#### Task goal
Copy every line in the listing that contains "shields".

#### Material provided

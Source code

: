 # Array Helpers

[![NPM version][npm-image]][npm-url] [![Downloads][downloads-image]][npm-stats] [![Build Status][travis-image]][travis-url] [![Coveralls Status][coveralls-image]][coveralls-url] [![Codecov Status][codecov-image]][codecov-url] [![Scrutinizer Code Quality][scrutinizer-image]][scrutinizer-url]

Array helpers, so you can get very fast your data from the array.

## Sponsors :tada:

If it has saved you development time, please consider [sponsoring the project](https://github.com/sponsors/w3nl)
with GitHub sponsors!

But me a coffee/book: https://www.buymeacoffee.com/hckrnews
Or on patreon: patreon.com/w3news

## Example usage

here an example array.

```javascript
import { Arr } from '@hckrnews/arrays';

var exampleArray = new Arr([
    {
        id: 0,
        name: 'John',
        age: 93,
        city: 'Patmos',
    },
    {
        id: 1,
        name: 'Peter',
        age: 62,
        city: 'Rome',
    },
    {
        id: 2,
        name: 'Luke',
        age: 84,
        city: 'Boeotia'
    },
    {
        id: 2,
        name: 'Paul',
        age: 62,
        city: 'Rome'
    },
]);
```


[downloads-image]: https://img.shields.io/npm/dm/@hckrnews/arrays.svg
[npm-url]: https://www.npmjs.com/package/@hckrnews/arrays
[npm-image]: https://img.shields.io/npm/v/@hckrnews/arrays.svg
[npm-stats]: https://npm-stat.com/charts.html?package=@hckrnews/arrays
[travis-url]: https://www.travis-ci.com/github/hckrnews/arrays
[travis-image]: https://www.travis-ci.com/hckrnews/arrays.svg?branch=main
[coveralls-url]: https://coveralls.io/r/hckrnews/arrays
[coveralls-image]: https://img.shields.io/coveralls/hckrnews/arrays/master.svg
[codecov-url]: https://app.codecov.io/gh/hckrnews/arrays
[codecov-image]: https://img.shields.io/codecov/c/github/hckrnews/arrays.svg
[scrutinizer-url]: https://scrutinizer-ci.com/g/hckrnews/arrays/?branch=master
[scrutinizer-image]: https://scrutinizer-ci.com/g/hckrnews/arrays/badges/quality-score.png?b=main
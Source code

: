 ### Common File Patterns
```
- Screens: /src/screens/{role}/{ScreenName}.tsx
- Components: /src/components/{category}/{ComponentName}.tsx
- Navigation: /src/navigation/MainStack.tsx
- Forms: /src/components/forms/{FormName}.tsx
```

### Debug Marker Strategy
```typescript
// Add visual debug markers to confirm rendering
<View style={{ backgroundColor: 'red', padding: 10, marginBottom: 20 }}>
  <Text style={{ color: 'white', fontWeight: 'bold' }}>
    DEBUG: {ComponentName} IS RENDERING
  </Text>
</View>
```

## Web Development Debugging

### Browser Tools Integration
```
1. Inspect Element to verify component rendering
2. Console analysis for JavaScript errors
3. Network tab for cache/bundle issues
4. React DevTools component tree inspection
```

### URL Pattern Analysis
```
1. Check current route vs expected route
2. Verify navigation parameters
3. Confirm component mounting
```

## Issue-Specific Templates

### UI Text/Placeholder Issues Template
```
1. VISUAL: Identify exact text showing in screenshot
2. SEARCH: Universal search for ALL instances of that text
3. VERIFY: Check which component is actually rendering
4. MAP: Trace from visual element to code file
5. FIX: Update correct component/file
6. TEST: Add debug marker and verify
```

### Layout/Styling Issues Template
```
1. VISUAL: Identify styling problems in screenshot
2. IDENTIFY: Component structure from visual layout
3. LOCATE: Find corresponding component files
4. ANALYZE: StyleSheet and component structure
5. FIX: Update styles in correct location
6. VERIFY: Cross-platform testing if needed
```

#### Solution to this task
[downloads-image]: https://img.shields.io/npm/dm/@hckrnews/arrays.svg
[npm-image]: https://img.shields.io/npm/v/@hckrnews/arrays.svg
[coveralls-image]: https://img.shields.io/coveralls/hckrnews/arrays/master.svg
[codecov-image]: https://img.shields.io/codecov/c/github/hckrnews/arrays.svg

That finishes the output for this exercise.